Cifar10 Drift Detection

In this example we will deploy an image classification model along with a drift detector trained on the same dataset. For in depth details on creating a drift detection model for your own dataset see the alibi-detect project and associated documentation.
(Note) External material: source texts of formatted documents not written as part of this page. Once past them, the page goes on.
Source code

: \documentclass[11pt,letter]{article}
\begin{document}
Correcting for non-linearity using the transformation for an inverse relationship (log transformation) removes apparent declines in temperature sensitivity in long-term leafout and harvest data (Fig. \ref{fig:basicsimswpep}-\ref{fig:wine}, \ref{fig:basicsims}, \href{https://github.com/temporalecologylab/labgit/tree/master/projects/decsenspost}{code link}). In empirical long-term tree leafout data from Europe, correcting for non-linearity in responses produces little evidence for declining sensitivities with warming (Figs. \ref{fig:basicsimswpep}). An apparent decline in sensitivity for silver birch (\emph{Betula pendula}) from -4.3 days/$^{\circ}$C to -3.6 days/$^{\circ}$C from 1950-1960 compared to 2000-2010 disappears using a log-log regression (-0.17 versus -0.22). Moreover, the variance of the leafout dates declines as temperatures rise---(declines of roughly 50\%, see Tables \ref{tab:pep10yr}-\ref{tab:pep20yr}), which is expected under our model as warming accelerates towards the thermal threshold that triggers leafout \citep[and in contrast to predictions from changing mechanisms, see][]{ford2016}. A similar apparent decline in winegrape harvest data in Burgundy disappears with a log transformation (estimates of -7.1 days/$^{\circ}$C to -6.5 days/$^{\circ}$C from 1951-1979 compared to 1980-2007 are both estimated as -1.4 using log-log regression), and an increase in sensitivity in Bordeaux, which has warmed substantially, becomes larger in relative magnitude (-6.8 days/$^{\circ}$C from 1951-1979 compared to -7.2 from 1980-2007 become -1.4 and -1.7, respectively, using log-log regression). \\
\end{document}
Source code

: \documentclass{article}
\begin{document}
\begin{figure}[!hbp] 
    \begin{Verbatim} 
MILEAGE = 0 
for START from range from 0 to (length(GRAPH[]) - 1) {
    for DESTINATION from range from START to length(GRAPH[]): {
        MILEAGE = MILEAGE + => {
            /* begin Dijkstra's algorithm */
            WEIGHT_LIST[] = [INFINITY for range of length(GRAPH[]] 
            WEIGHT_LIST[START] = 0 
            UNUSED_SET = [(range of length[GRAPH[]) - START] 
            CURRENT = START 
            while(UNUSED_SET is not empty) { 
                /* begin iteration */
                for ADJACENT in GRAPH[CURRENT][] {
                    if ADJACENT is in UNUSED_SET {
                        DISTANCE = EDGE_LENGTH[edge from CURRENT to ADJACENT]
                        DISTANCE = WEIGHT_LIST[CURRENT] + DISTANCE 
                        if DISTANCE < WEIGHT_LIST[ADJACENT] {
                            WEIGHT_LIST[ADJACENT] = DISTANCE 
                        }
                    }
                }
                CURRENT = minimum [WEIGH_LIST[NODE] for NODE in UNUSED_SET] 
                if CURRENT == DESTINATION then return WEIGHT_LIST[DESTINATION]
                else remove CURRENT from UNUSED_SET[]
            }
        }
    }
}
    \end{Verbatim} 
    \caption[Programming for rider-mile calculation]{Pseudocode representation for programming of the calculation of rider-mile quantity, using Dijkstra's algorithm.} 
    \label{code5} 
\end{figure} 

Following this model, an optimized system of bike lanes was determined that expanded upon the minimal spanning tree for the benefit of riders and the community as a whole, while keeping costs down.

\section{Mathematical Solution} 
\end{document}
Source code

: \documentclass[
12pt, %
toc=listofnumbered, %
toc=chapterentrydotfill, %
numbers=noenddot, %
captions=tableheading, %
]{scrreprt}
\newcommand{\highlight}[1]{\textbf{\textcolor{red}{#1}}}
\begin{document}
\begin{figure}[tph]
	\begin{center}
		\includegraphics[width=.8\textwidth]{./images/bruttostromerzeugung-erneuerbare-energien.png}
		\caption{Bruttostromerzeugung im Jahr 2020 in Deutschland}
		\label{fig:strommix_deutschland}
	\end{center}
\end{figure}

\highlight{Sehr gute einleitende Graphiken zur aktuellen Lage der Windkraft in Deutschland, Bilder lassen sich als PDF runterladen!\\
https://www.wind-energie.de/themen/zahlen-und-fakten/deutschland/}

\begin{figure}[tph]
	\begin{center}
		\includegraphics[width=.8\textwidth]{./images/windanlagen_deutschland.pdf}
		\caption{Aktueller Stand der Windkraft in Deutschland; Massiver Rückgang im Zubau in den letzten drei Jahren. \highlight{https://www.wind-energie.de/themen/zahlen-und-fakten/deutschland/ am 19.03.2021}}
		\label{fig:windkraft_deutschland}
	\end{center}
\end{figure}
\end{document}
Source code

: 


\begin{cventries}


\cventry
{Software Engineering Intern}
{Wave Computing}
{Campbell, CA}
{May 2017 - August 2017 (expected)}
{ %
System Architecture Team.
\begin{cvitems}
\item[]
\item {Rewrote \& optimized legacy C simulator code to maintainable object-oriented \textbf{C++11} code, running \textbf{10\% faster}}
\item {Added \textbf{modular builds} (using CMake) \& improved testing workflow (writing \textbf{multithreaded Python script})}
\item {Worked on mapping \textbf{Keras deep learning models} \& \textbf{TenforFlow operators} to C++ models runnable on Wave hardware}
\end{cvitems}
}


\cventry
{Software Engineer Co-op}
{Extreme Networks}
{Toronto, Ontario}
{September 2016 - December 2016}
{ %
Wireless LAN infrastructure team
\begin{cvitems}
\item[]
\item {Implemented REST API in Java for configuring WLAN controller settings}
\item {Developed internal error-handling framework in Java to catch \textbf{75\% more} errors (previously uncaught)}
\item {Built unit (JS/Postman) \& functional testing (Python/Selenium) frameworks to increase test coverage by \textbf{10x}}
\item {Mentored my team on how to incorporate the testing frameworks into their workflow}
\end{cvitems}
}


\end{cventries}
You can find details for this CIFAR10 example in their documentation as well.

Prequisites:

Tested on GKE and Kind with Knative 0.18 and Istio 1.7.3

[ ]:
!pip install -r requirements_notebook.txt

Ensure gateway installed

[ ]:
!kubectl apply -f ../../../notebooks/resources/seldon-gateway.yaml

Setup Resources

[ ]:
!kubectl create namespace cifar10drift
[ ]:
%%writefile broker.yaml
apiVersion: eventing.knative.dev/v1
kind: broker
metadata:
 name: default
 namespace: cifar10drift
[ ]:
!kubectl create -f broker.yaml
[ ]:
%%writefile event-display.yaml
apiVersion: apps/v1
kind: Deployment
metadata:
  name: hello-display
  namespace: cifar10drift
spec:
  replicas: 1
  selector:
    matchLabels: &labels
      app: hello-display
  template:
    metadata:
      labels: *labels
    spec:
      containers:
        - name: event-display
          image: gcr.io/knative-releases/knative.dev/eventing-contrib/cmd/event_display

---

kind: Service
apiVersion: v1
metadata:
  name: hello-display
  namespace: cifar10drift
spec:
  selector:
    app: hello-display
  ports:
  - protocol: TCP
    port: 80
    targetPort: 8080
[ ]:
!kubectl apply -f event-display.yaml

Create the SeldonDeployment image classification model for Cifar10. We add in a logger for requests - the default destination is the namespace Knative Broker.

[ ]:
%%writefile cifar10.yaml
apiVersion: machinelearning.seldon.io/v1
kind: SeldonDeployment
metadata:
  name: tfserving-cifar10
  namespace: cifar10drift
spec:
  protocol: tensorflow
  transport: rest
  predictors:
  - componentSpecs:
    - spec:
        containers:
        - args:
          - --port=8500
          - --rest_api_port=8501
          - --model_name=resnet32
          - --model_base_path=gs://seldon-models/tfserving/cifar10/resnet32
          image: tensorflow/serving
          name: resnet32
          ports:
          - containerPort: 8501
            name: http
            protocol: TCP
    graph:
      name: resnet32
      type: MODEL
      endpoint:
        service_port: 8501
      logger:
        mode: all
        url: http://broker-ingress.knative-eventing.svc.cluster.local/cifar10drift/default
    name: model
    replicas: 1

[ ]:
!kubectl apply -f cifar10.yaml

Create the pretrained Drift Detector. We forward replies to the message-dumper we started. Notice the drift_batch_size. The drift detector will wait until drify_batch_size number of requests are received before making a drift prediction.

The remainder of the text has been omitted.